I personally much prepare king babbons and acanthoscurria blue doesn't do much for me I prefer the look of Singapore blues aswell


----------



## jaykickboxer (Feb 11, 2008)

nick19 said:


> it is stunning is there anything similare that is quite easy to get and not as expensice also can you put a picture of them up as i dont have a clue what your talking about when you use the latin turms for them
> thank you in advance


Nothing blue is cheap apart from cobalt blues which aren't similar


----------



## nick19 (Jun 13, 2010)

i just googled the cobalt blues and they are evan nicer how much are they and how hard are they to get sorry for all this i am just facinated with them


----------



## jaykickboxer (Feb 11, 2008)

Use Google Singapore blue,cobalt blue,m.balfori,lampropelma ******ium, are all blue all pokies look like p.metalicas there just not blue


----------



## jaykickboxer (Feb 11, 2008)

nick19 said:


> i just googled the cobalt blues and they are evan nicer how much are they and how hard are they to get sorry ll this i am just facinated with them


For a adult about 25 quid from the spider shop they will post it aswell for about 7 quid there realy nice but hide all the time


----------



## Nick Masson (Nov 8, 2010)

Hahahahaha brilliant Viva  The thing that makes this hobby so great is the choice thats available!

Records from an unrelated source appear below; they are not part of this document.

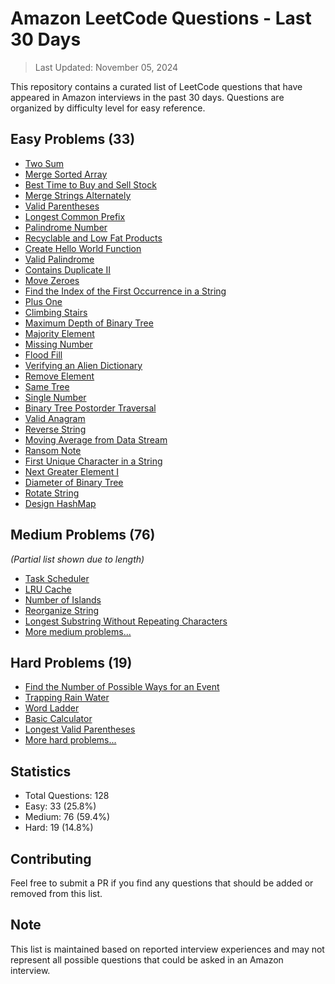 # Amazon LeetCode Questions - Last 30 Days

> Last Updated: November 05, 2024

This repository contains a curated list of LeetCode questions that have appeared in Amazon interviews in the past 30 days. Questions are organized by difficulty level for easy reference.

## Easy Problems (33)
- [Two Sum](https://leetcode.com/problems/two-sum/)
- [Merge Sorted Array](https://leetcode.com/problems/merge-sorted-array/)
- [Best Time to Buy and Sell Stock](https://leetcode.com/problems/best-time-to-buy-and-sell-stock/)
- [Merge Strings Alternately](https://leetcode.com/problems/merge-strings-alternately/)
- [Valid Parentheses](https://leetcode.com/problems/valid-parentheses/)
- [Longest Common Prefix](https://leetcode.com/problems/longest-common-prefix/)
- [Palindrome Number](https://leetcode.com/problems/palindrome-number/)
- [Recyclable and Low Fat Products](https://leetcode.com/problems/recyclable-and-low-fat-products/)
- [Create Hello World Function](https://leetcode.com/problems/create-hello-world-function/)
- [Valid Palindrome](https://leetcode.com/problems/valid-palindrome/)
- [Contains Duplicate II](https://leetcode.com/problems/contains-duplicate-ii/)
- [Move Zeroes](https://leetcode.com/problems/move-zeroes/)
- [Find the Index of the First Occurrence in a String](https://leetcode.com/problems/find-the-index-of-the-first-occurrence-in-a-string/)
- [Plus One](https://leetcode.com/problems/plus-one/)
- [Climbing Stairs](https://leetcode.com/problems/climbing-stairs/)
- [Maximum Depth of Binary Tree](https://leetcode.com/problems/maximum-depth-of-binary-tree/)
- [Majority Element](https://leetcode.com/problems/majority-element/)
- [Missing Number](https://leetcode.com/problems/missing-number/)
- [Flood Fill](https://leetcode.com/problems/flood-fill/)
- [Verifying an Alien Dictionary](https://leetcode.com/problems/verifying-an-alien-dictionary/)
- [Remove Element](https://leetcode.com/problems/remove-element/)
- [Same Tree](https://leetcode.com/problems/same-tree/)
- [Single Number](https://leetcode.com/problems/single-number/)
- [Binary Tree Postorder Traversal](https://leetcode.com/problems/binary-tree-postorder-traversal/)
- [Valid Anagram](https://leetcode.com/problems/valid-anagram/)
- [Reverse String](https://leetcode.com/problems/reverse-string/)
- [Moving Average from Data Stream](https://leetcode.com/problems/moving-average-from-data-stream/)
- [Ransom Note](https://leetcode.com/problems/ransom-note/)
- [First Unique Character in a String](https://leetcode.com/problems/first-unique-character-in-a-string/)
- [Next Greater Element I](https://leetcode.com/problems/next-greater-element-i/)
- [Diameter of Binary Tree](https://leetcode.com/problems/diameter-of-binary-tree/)
- [Rotate String](https://leetcode.com/problems/rotate-string/)
- [Design HashMap](https://leetcode.com/problems/design-hashmap/)

## Medium Problems (76)
*(Partial list shown due to length)*
- [Task Scheduler](https://leetcode.com/problems/task-scheduler/)
- [LRU Cache](https://leetcode.com/problems/lru-cache/)
- [Number of Islands](https://leetcode.com/problems/number-of-islands/)
- [Reorganize String](https://leetcode.com/problems/reorganize-string/)
- [Longest Substring Without Repeating Characters](https://leetcode.com/problems/longest-substring-without-repeating-characters/)
- [More medium problems...](https://leetcode.com/problemset/all/?difficulty=MEDIUM)

## Hard Problems (19)
- [Find the Number of Possible Ways for an Event](https://leetcode.com/problems/find-the-number-of-possible-ways-for-an-event/)
- [Trapping Rain Water](https://leetcode.com/problems/trapping-rain-water/)
- [Word Ladder](https://leetcode.com/problems/word-ladder/)
- [Basic Calculator](https://leetcode.com/problems/basic-calculator/)
- [Longest Valid Parentheses](https://leetcode.com/problems/longest-valid-parentheses/)
- [More hard problems...](https://leetcode.com/problemset/all/?difficulty=HARD)

## Statistics
- Total Questions: 128
- Easy: 33 (25.8%)
- Medium: 76 (59.4%)
- Hard: 19 (14.8%)

## Contributing
Feel free to submit a PR if you find any questions that should be added or removed from this list.

## Note
This list is maintained based on reported interview experiences and may not represent all possible questions that could be asked in an Amazon interview.
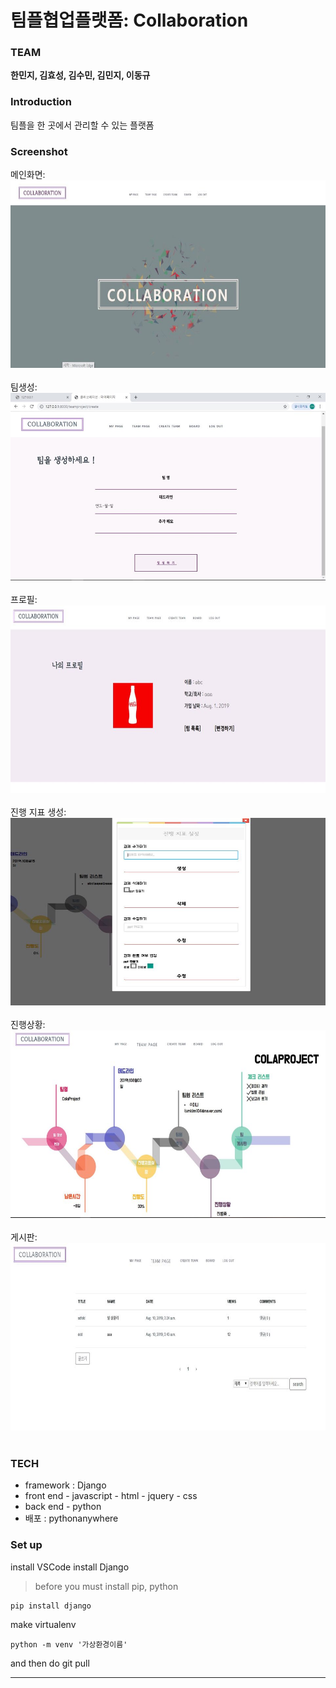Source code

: # 팀플협업플랫폼: Collaboration 


### TEAM
 **한민지, 김효성, 김수민, 김민지, 이동규**

### Introduction
팀플을 한 곳에서 관리할 수 있는 플랫폼

### Screenshot
메인화면: 
<br>
<img src="./메인화면.jpg" width="600px" height="300px;">
<br>
<br>
팀생성:
<br>
<img src="./팀생성.jpg" width="600px" height="300px;">
<br>
<br>
프로필:
<br>
<img src="./프로필.jpg" width="600px" height="300px;">
<br>
<br>
진행 지표 생성:
<br>
<img src="./진행 지표 생성.jpg" width="600px" height="300px;">
<br>
<br>
진행상황:
<br>
<img src="./진행상황.jpg" width="600px" height="300px;">
<br>
<br>
게시판:
<br>
<img src="./게시판.jpg" width="600px" height="300px;">
<br>
<br>



### TECH
 - framework : Django 	
 - front end
		- javascript
		- html
		- jquery
		- css
- back end
		- python
- 배포 : pythonanywhere
		
### Set up
install VSCode
install Django

>  before you must install pip, python

    pip install django

make virtualenv

    python -m venv '가상환경이름'

and then do git pull


<hr>
<br>



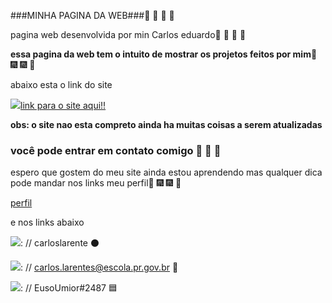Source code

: ###MINHA PAGINA DA WEB###🥳 🎊 🎊 🥳

pagina web desenvolvida por min Carlos eduardo🥳 🎊 🎊 🥳

**essa pagina da web tem o intuito de mostrar os projetos feitos por mim**🎇 🎆 🎆 🎇

abaixo esta o link do site

![](https://img.shields.io/badge/website-000000?style=for-the-badge&logo=About.me&logoColor=white)[link para o site aqui!!](https://carloslarente.github.io/paginaWeb/index.html)

**obs: o site nao esta compreto ainda ha muitas coisas a serem atualizadas**

### você pode entrar em contato comigo 📧 📎 📝 

espero que gostem do meu site ainda estou aprendendo mas qualquer dica pode mandar nos links meu perfil🎇 🎆 🎆 🎇

[perfil](https://github.com/carloslarente)

e nos links abaixo



![](https://img.shields.io/badge/GitHub-100000?style=for-the-badge&logo=github&logoColor=white): // carloslarente  ⚫

![](https://img.shields.io/badge/Gmail-D14836?style=for-the-badge&logo=gmail&logoColor=white): // carlos.larentes@escola.pr.gov.br     📧

![](https://img.shields.io/badge/Discord-7289DA?style=for-the-badge&logo=discord&logoColor=white): // EusoUmior#2487   🟦
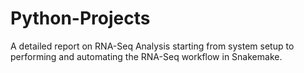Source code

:# Python-Projects
A detailed report on RNA-Seq Analysis starting from system setup to performing and automating the RNA-Seq workflow in Snakemake.
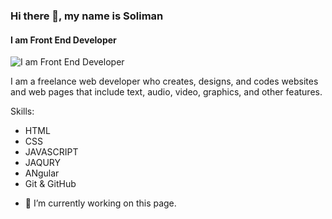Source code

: 
### Hi there 👋, my name is Soliman
#### I am  Front End Developer
![I am  Front End Developer](https://pbs.twimg.com/profile_images/1715328751733526528/4qKKjYr9_400x400.jpg)

I am a freelance web developer
who creates, designs, and codes
websites and web pages that
include text, audio, video,
graphics, and other features.

Skills:
* HTML
* CSS
* JAVASCRIPT
* JAQURY 
* ANgular
* Git & GitHub

- 🔭 I’m currently working on this page. 




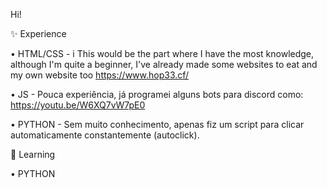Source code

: Hi!

✨ Experience

• HTML/CSS - i This would be the part where I have the most knowledge, although I'm quite a beginner, I've already made some websites to eat and my own website too https://www.hop33.cf/

• JS - Pouca experiência, já programei alguns bots para discord como: https://youtu.be/W6XQ7vW7pE0

• PYTHON - Sem muito conhecimento, apenas fiz um script para clicar automaticamente constantemente (autoclick).


📖 Learning

• PYTHON
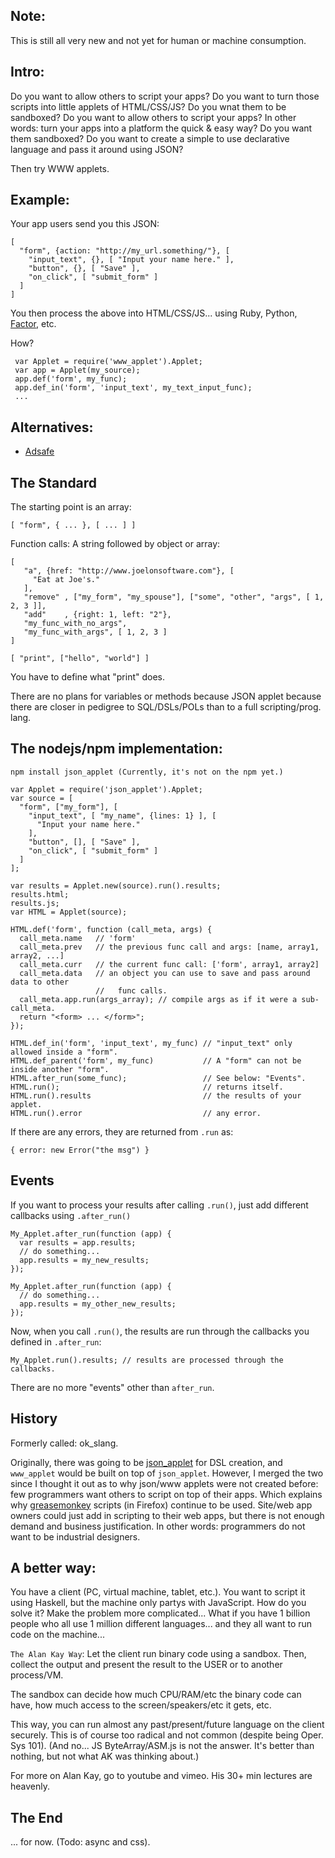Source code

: 
Note:
-----

This is still all very new and not yet for human or machine
consumption.


Intro:
-------------------------------

Do you want to allow others to script your apps?
Do you want to turn those scripts into little applets of HTML/CSS/JS?
Do you wnat them to be sandboxed?
Do you want to allow others to script your apps? In other words: turn your apps into a
platform the quick & easy way?
Do you want them sandboxed?
Do you want to create a simple to use declarative language and pass it around
using JSON?

Then try WWW applets.


Example:
---------

Your app users send you this JSON:

    [
      "form", {action: "http://my_url.something/"}, [
        "input_text", {}, [ "Input your name here." ],
        "button", {}, [ "Save" ],
        "on_click", [ "submit_form" ]
      ]
    ]

You then process the above into HTML/CSS/JS... using Ruby, Python, [Factor](http://factorcode.org/), etc.

How?

     var Applet = require('www_applet').Applet;
     var app = Applet(my_source);
     app.def('form', my_func);
     app.def_in('form', 'input_text', my_text_input_func);
     ...

Alternatives:
-------------

* [Adsafe](http://www.adsafe.org/)

The Standard
-------------------------

The starting point is an array:

    [ "form", { ... }, [ ... ] ]

Function calls: A string followed by object or array:

    [
       "a", {href: "http://www.joelonsoftware.com"}, [
         "Eat at Joe's."
       ],
       "remove" , ["my_form", "my_spouse"], ["some", "other", "args", [ 1, 2, 3 ]],
       "add"    , {right: 1, left: "2"},
       "my_func_with_no_args",
       "my_func_with_args", [ 1, 2, 3 ]
    ]

    [ "print", ["hello", "world"] ]

You have to define what "print" does.

There are no plans for variables or methods because JSON applet because
there are closer in pedigree to SQL/DSLs/POLs than to a full scripting/prog. lang.

The nodejs/npm implementation:
------------------------------

    npm install json_applet (Currently, it's not on the npm yet.)

    var Applet = require('json_applet').Applet;
    var source = [
      "form", ["my_form"], [
        "input_text", [ "my_name", {lines: 1} ], [
          "Input your name here."
        ],
        "button", [], [ "Save" ],
        "on_click", [ "submit_form" ]
      ]
    ];

    var results = Applet.new(source).run().results;
    results.html;
    results.js;
    var HTML = Applet(source);

    HTML.def('form', function (call_meta, args) {
      call_meta.name   // 'form'
      call_meta.prev   // the previous func call and args: [name, array1, array2, ...]
      call_meta.curr   // the current func call: ['form', array1, array2]
      call_meta.data   // an object you can use to save and pass around data to other
                       //   func calls.
      call_meta.app.run(args_array); // compile args as if it were a sub-call_meta.
      return "<form> ... </form>";
    });

    HTML.def_in('form', 'input_text', my_func) // "input_text" only allowed inside a "form".
    HTML.def_parent('form', my_func)           // A "form" can not be inside another "form".
    HTML.after_run(some_func);                 // See below: "Events".
    HTML.run();                                // returns itself.
    HTML.run().results                         // the results of your applet.
    HTML.run().error                           // any error.

If there are any errors, they are returned from `.run` as:

    { error: new Error("the msg") }


Events
------

If you want to process your results after calling `.run()`, just add different
callbacks using `.after_run()`

    My_Applet.after_run(function (app) {
      var results = app.results;
      // do something...
      app.results = my_new_results;
    });

    My_Applet.after_run(function (app) {
      // do something...
      app.results = my_other_new_results;
    });

Now, when you call `.run()`, the results are run through the callbacks
you defined in `.after_run`:

    My_Applet.run().results; // results are processed through the callbacks.

There are no more "events" other than `after_run`.

History
-------

Formerly called: ok\_slang.

Originally, there was going to be [json\_applet](https://github.com/da99/json_applet)
for DSL creation, and `www_applet`
would be built on top of `json_applet`. However, I merged the two since I thought it
out as to why json/www applets were not created before: few programmers want others
to script on top of their apps. Which explains why
[greasemonkey](http://en.wikipedia.org/wiki/Greasemonkey)
scripts (in Firefox) continue to be used. Site/web app owners could just add in scripting
to their web apps, but there is not enough demand and business justification. In
other words: programmers do not want to be industrial designers.


A better way:
------------

You have a client (PC, virtual machine, tablet, etc.). You want to
script it using Haskell, but the machine only partys with JavaScript.
How do you solve it?
Make the problem more complicated... What if you have 1 billion people who all use
1 million different languages... and they all want to run code on the machine...

`The Alan Kay Way`: Let the client run
binary code using a sandbox. Then, collect the output
and present the result to the USER or to another process/VM.

The sandbox can decide how much CPU/RAM/etc the binary code can have, how much
access to the screen/speakers/etc it gets, etc.

This way, you can run almost any past/present/future language on the client securely.
This is of course too
radical and not common (despite being Oper. Sys 101).
(And no... JS
ByteArray/ASM.js is not the answer. It's better than nothing, but not what AK was thinking
about.)

For more on Alan Kay, go to youtube and vimeo. His 30+ min lectures are heavenly.



The End
-------

... for now. (Todo: async and css).









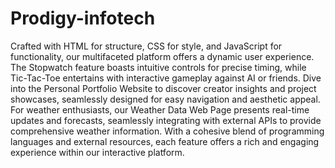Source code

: # Prodigy-infotech
Crafted with HTML for structure, CSS for style, and JavaScript for functionality, our multifaceted platform offers a dynamic user experience. The Stopwatch feature boasts intuitive controls for precise timing, while Tic-Tac-Toe entertains with interactive gameplay against AI or friends. Dive into the Personal Portfolio Website to discover creator insights and project showcases, seamlessly designed for easy navigation and aesthetic appeal. For weather enthusiasts, our Weather Data Web Page presents real-time updates and forecasts, seamlessly integrating with external APIs to provide comprehensive weather information. With a cohesive blend of programming languages and external resources, each feature offers a rich and engaging experience within our interactive platform.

So of coarse everybody is gonna their personal favs & not everyone will agree but i just think that thats cool! People wouldnt have much to say to one & other if we all just agreed all the time lol


----------



## vivalabam (Aug 8, 2010)

nick19 said:


> i just googled the cobalt blues and they are evan nicer how much are they and how hard are they to get sorry for all this i am just facinated with them


They are also pretty venomous, so a bite by one of them could mean a trip to the hospital for some people!


----------



## nick19 (Jun 13, 2010)

jaykickboxer said:


> Use Google Singapore blue,cobalt blue,m.balfori,lampropelma ******ium, are all blue all pokies look like p.metalicas there just not blue


they are all stunning t's have writen them down and will do some research on them:2thumb:


----------



## Nick Masson (Nov 8, 2010)

Cobalt blues are kinda dull in the flesh unless freshly moulted. The camera pics just look really nice because of the camera flash


----------



## vivalabam (Aug 8, 2010)

nick19 said:


> they are all stunning t's have writen them down and will do some research on them:2thumb:


That was what I meant the venomous comment on, my quote button failed me.


----------



## nick19 (Jun 13, 2010)

vivalabam said:


> That was what I meant the venomous comment on, my quote button failed me.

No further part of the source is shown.